**WHAT YOU WILL DO**
Show every line of the data that contains the string "este".

**EXTRACTED INFORMATION**
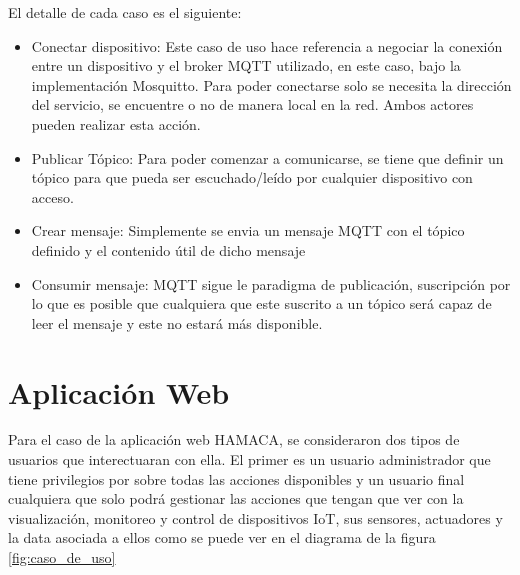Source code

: El detalle de cada caso es el siguiente:
\begin{itemize}
\item Conectar dispositivo: Este caso de uso hace referencia a negociar la conexión entre un dispositivo y el broker MQTT utilizado, en este caso, bajo la implementación Mosquitto. Para poder conectarse solo se necesita la dirección del servicio, se encuentre o no de manera local en la red. Ambos actores pueden realizar esta acción.
\item Publicar Tópico: Para poder comenzar a comunicarse, se tiene que definir un tópico para que pueda ser escuchado/leído por cualquier dispositivo con acceso. 
\item Crear mensaje: Simplemente se envia un mensaje MQTT con el tópico definido y el contenido útil de dicho mensaje
\item Consumir mensaje: MQTT sigue le paradigma de publicación, suscripción por lo que es posible que cualquiera que este suscrito a un tópico será capaz de leer el mensaje y este no estará más disponible. 
\end{itemize}

\section{Aplicación Web}
Para el caso de la aplicación web HAMACA, se consideraron dos tipos de usuarios que interectuaran con ella. El primer es un usuario administrador que tiene privilegios por sobre todas las acciones disponibles y un usuario final cualquiera que solo podrá gestionar las acciones que tengan que ver con la visualización, monitoreo y control de dispositivos IoT, sus sensores, actuadores y la data asociada a ellos como se puede ver en el diagrama de la figura \ref{fig:caso_de_uso}\\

**FINAL ANSWER**
\item Conectar dispositivo: Este caso de uso hace referencia a negociar la conexión entre un dispositivo y el broker MQTT utilizado, en este caso, bajo la implementación Mosquitto. Para poder conectarse solo se necesita la dirección del servicio, se encuentre o no de manera local en la red. Ambos actores pueden realizar esta acción.
\item Consumir mensaje: MQTT sigue le paradigma de publicación, suscripción por lo que es posible que cualquiera que este suscrito a un tópico será capaz de leer el mensaje y este no estará más disponible. 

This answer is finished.